Chain lubes work by creating a lubricant film that inhibits metal to metal contact in the bushings/half bushings and/or by mitigating the consequences of that contact.  So for the former, a high film strength is required and for the latter some clever chemistry (solid lubricants, EP additives etc) are desirable.  Note that the latter type of additives can also help the chain cope with other particles (dirt, wear debris etc) that are floating around in the lube too.  It isn't clear how all chain lubes work, or if certain lubes are really better suited to some applications than others.

 The other line of defence that chains have against wear (once the lube film is breached) is super hard bushing materials.  Very narrow chains don't work at all unless they have hard bushings; the half-bushings are each only about 1mm wide in a modern chain, because the inner side plates are pierced during manufacture, which leaves a large entry radius on each side plate and a comparatively short parallel sided half-bushing.

  Cross-chaining buggers the chain up twice over; it makes metal to metal contact in the half-bushings almost inevitable and it also causes more wear between the side plates, thus loading the lube up with wear debris that grinds the chain to atoms even if the chain stays relatively free of road dirt.

In theory it ought to be possible to make a much more wear resistant 1/8" chain (for IGH/SS use) provided it has full (large area) bushings and a high film strength lube is used. However chains made this way are either dirt cheap with soft bushings ( e.g. KMC B1) or fantastically expensive, with bushings of unknown quality. In practice this means that -presumably because of economies of scale- a 3/32" bushingless chain of high quality (eg KMC X1) is most likely to have the longest (cost effective) wear life in such applications.

Using cheap chains which last about pro-rata less long is OK but has both risks and benefits; a benefit is that you may not ever feel the need to clean a chain before it goes in the bin. A major downside is that the rate of wear can become quite high, quite quickly, and this can 'catch you out' and leave you with a set of (expensive) sprockets that won't accept a new chain any more. If you use chains that are only going to last 1/3rd the mileage, there are x3 chances of being caught out this way.

cheers

Re: Chain Lube
« Reply #49 on: April 07, 2019, 03:03:51 pm »
I recently bought a bottle of Squirt wax lube for my deliverooing bike at the suggestion of an mtbing mate and I'm liking it.

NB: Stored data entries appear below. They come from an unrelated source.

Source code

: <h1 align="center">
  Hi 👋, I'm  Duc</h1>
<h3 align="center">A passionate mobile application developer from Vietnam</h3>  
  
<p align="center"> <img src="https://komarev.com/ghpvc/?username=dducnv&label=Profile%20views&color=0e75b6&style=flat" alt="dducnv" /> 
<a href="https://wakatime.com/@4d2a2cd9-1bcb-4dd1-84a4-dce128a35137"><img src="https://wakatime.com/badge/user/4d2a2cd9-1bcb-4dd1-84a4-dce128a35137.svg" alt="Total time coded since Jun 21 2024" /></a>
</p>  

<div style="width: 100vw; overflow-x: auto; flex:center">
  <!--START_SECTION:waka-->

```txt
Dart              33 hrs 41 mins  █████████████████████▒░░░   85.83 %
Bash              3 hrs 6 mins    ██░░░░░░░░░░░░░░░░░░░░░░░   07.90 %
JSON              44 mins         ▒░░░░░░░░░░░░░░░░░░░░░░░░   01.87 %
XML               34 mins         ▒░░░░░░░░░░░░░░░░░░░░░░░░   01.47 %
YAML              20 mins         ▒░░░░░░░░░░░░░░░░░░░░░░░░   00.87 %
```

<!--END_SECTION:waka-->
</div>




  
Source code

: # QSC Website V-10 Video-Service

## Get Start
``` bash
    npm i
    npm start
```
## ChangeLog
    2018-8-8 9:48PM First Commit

I've been led to believe prolonged downpours can wash it off, but so far it's been pretty tenacious in the wet, no doubt helped a bit by the guards and front flap. If it's been a particularly wet ride I'll add a bit when i get home before putting it away just to be on the safe side, otherwise it gets a drop or two every couple of weeks. Been using it for a couple of months/600-700 miles and I've not cleaned the chain yet and it remains smooth running, and best of all, spotlessly clean.